Problem statement:
Transcribe each entry in full, and leave the images out.

________________

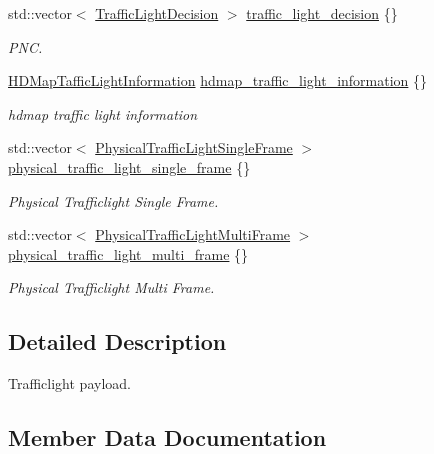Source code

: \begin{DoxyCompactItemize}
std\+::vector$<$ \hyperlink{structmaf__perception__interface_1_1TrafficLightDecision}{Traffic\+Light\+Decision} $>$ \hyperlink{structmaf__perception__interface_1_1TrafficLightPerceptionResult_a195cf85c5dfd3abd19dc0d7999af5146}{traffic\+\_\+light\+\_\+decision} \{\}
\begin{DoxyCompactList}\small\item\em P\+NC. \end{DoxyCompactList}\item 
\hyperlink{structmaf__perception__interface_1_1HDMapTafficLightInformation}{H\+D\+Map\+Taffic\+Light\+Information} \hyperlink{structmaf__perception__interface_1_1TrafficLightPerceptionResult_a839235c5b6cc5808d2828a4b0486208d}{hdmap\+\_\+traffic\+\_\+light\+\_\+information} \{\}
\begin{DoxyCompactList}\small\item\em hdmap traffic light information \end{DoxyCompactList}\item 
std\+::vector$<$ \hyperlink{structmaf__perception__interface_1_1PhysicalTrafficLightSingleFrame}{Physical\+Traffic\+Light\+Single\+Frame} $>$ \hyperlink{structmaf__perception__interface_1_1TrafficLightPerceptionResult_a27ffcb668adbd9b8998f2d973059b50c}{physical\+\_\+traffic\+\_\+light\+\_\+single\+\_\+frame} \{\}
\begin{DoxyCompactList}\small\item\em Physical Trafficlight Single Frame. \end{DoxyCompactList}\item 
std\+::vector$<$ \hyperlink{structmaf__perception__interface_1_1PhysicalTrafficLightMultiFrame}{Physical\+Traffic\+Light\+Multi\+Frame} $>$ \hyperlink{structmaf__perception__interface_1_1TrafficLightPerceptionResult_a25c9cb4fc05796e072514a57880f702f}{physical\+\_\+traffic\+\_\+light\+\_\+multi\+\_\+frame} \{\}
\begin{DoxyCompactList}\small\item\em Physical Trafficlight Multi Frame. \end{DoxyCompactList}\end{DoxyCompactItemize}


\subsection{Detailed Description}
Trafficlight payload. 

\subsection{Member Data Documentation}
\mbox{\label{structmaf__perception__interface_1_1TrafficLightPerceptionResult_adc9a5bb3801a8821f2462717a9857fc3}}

________________

The completed task:
Source code

: \begin{DoxyCompactItemize}
std\+::vector$<$ \hyperlink{structmaf__perception__interface_1_1TrafficLightDecision}{Traffic\+Light\+Decision} $>$ \hyperlink{structmaf__perception__interface_1_1TrafficLightPerceptionResult_a195cf85c5dfd3abd19dc0d7999af5146}{traffic\+\_\+light\+\_\+decision} \{\}
\begin{DoxyCompactList}\small\item\em P\+NC. \end{DoxyCompactList}\item 
\hyperlink{structmaf__perception__interface_1_1HDMapTafficLightInformation}{H\+D\+Map\+Taffic\+Light\+Information} \hyperlink{structmaf__perception__interface_1_1TrafficLightPerceptionResult_a839235c5b6cc5808d2828a4b0486208d}{hdmap\+\_\+traffic\+\_\+light\+\_\+information} \{\}
\begin{DoxyCompactList}\small\item\em hdmap traffic light information \end{DoxyCompactList}\item 
std\+::vector$<$ \hyperlink{structmaf__perception__interface_1_1PhysicalTrafficLightSingleFrame}{Physical\+Traffic\+Light\+Single\+Frame} $>$ \hyperlink{structmaf__perception__interface_1_1TrafficLightPerceptionResult_a27ffcb668adbd9b8998f2d973059b50c}{physical\+\_\+traffic\+\_\+light\+\_\+single\+\_\+frame} \{\}
\begin{DoxyCompactList}\small\item\em Physical Trafficlight Single Frame. \end{DoxyCompactList}\item 
std\+::vector$<$ \hyperlink{structmaf__perception__interface_1_1PhysicalTrafficLightMultiFrame}{Physical\+Traffic\+Light\+Multi\+Frame} $>$ \hyperlink{structmaf__perception__interface_1_1TrafficLightPerceptionResult_a25c9cb4fc05796e072514a57880f702f}{physical\+\_\+traffic\+\_\+light\+\_\+multi\+\_\+frame} \{\}
\begin{DoxyCompactList}\small\item\em Physical Trafficlight Multi Frame. \end{DoxyCompactList}\end{DoxyCompactItemize}


\subsection{Detailed Description}
Trafficlight payload. 

\subsection{Member Data Documentation}
\mbox{\label{structmaf__perception__interface_1_1TrafficLightPerceptionResult_adc9a5bb3801a8821f2462717a9857fc3}}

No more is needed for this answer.